This piece is constantly changing: when it is not dynamic (big massive crescendos) it is harmonic (to fill infrachromatiquement towards third stacking), and when it does not take the character (liquido poco a poco, poco a poco e viscoso soft, it is rhythmic (acceleration or deceleration in a unique and unchanging tempo).

The text is treated in different ways, except at the very end, where the last sentence of the poem is clearly understandable, words are matter, they colour the musical sounds, and sounds are themselves . In the micropolyphonic passages, musical sounds are undifferentiated it is the words that give colour to the music (the initial passage, for example) like the asperities of Dubuffet.

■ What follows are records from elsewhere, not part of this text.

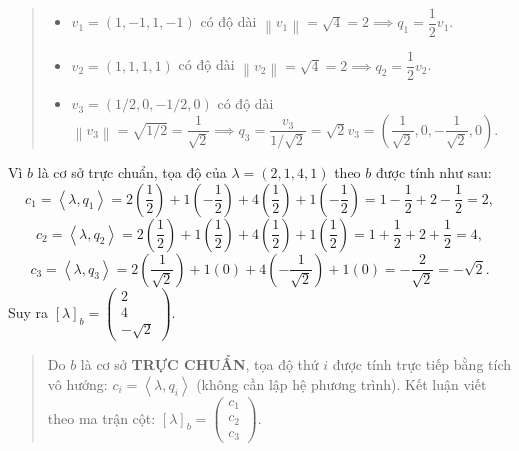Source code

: \documentclass[12pt,a4paper]{article}
\newcommand{\ip}[2]{\left\langle #1,#2\right\rangle}
\newcommand{\norm}[1]{\left\|#1\right\|}
\begin{document}
\begin{quote}
\small
\noindent{}\par\vspace{3pt}
\begin{itemize}[noitemsep,topsep=2pt]
\item $v_1 = (1, -1, 1, -1)$ có độ dài $\norm{v_1} = \sqrt{4} = 2 \implies q_1 = \dfrac{1}{2}v_1$.
\item $v_2 = (1, 1, 1, 1)$ có độ dài $\norm{v_2} = \sqrt{4} = 2 \implies q_2 = \dfrac{1}{2}v_2$.
\item $v_3 = (1/2, 0, -1/2, 0)$ có độ dài $\norm{v_3} = \sqrt{1/2} = \dfrac{1}{\sqrt{2}} \implies q_3 = \dfrac{v_3}{1/\sqrt{2}} = \sqrt{2}v_3 = \left(\dfrac{1}{\sqrt{2}}, 0, -\dfrac{1}{\sqrt{2}}, 0\right)$.
\end{itemize}
\end{quote}

\vspace{0.2cm}
Vì $b$ là cơ sở trực chuẩn, tọa độ của $\lambda = (2, 1, 4, 1)$ theo $b$ được tính như sau:
\[
c_1 = \ip{\lambda}{q_1} = 2\left(\frac{1}{2}\right) + 1\left(-\frac{1}{2}\right) + 4\left(\frac{1}{2}\right) + 1\left(-\frac{1}{2}\right) = 1 - \frac{1}{2} + 2 - \frac{1}{2} = 2,
\]
\[
c_2 = \ip{\lambda}{q_2} = 2\left(\frac{1}{2}\right) + 1\left(\frac{1}{2}\right) + 4\left(\frac{1}{2}\right) + 1\left(\frac{1}{2}\right) = 1 + \frac{1}{2} + 2 + \frac{1}{2} = 4,
\]
\[
c_3 = \ip{\lambda}{q_3} = 2\left(\frac{1}{\sqrt{2}}\right) + 1(0) + 4\left(-\frac{1}{\sqrt{2}}\right) + 1(0) = -\frac{2}{\sqrt{2}} = -\sqrt{2}.
\]
Suy ra $[\lambda]_b = \begin{pmatrix} 2 \\ 4 \\ -\sqrt{2} \end{pmatrix}$.

\begin{quote}
\small
\noindent{}\par\vspace{3pt}
Do $b$ là cơ sở \textbf{TRỰC CHUẨN}, tọa độ thứ $i$ được tính trực tiếp bằng tích vô hướng: $c_i = \ip{\lambda}{q_i}$ (không cần lập hệ phương trình). Kết luận viết theo ma trận cột: $[\lambda]_b = \begin{pmatrix} c_1 \\ c_2 \\ c_3 \end{pmatrix}$.
\end{quote}
\end{document}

Finally, regarding the title, you should know that "Venus du trottoir" is not what Dubuffet named his painting, but that which the writer and friend of the painter George Limbour named it, Dubuffet having himself named his painting "Kamenaia - Baba". I took the liberty of borrowing the name for this piece, a tribute to both the intriguing painting of Dubuffet and the sublime words of Jouve.

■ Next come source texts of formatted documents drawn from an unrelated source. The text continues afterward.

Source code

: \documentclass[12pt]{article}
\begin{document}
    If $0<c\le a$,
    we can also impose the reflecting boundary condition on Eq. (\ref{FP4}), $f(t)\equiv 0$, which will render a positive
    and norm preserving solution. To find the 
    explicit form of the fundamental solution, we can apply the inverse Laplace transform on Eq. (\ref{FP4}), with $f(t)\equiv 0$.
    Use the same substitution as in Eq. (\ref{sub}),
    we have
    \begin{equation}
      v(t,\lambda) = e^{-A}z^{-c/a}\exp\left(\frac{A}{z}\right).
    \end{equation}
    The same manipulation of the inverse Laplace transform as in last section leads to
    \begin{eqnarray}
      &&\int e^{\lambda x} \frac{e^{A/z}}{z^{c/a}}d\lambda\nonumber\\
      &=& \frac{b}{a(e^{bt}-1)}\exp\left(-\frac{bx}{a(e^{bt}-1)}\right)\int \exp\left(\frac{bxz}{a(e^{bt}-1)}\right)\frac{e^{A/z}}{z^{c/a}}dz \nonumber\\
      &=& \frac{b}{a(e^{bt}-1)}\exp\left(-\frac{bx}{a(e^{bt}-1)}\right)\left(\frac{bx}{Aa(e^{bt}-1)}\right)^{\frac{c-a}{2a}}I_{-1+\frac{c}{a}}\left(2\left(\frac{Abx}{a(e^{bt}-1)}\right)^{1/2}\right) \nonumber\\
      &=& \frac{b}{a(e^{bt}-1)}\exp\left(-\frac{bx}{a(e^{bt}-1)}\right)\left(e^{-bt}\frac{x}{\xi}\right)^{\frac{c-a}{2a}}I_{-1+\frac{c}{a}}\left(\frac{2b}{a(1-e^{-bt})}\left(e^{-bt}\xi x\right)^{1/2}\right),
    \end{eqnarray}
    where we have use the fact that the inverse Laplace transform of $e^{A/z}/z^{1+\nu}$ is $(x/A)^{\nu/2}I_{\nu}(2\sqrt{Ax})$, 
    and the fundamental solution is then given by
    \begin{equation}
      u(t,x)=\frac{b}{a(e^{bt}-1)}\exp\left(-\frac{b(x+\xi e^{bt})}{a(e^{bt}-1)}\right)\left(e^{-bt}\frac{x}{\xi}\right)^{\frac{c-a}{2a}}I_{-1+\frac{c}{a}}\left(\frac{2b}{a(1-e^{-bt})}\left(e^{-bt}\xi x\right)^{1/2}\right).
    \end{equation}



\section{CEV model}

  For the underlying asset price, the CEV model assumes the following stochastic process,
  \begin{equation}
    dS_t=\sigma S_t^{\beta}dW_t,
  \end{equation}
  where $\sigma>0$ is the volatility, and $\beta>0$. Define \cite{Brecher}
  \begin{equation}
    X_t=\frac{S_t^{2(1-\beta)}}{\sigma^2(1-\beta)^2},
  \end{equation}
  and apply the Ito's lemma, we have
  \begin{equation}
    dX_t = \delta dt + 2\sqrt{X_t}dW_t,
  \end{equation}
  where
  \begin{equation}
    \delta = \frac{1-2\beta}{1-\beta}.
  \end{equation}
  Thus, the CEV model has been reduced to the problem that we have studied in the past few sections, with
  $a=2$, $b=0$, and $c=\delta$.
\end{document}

© 2008 Christophe Bertrand

" Vertigo "

for 2 pianos and orchestra

Editions Suvini Zerboni

After the gold medals in piano and chamber music from the Conservatory of Strasbourg (classes of Laurent Cabasso, Michele Renoul, Armand Angster), he performs within the Ensemble Accroche Note or the Ensemble In Extremis that he co-founded. He collaborated with composers such as Pascal Dusapin, Michael Jarrell, Mark André, Wolfgang Rihm, etc..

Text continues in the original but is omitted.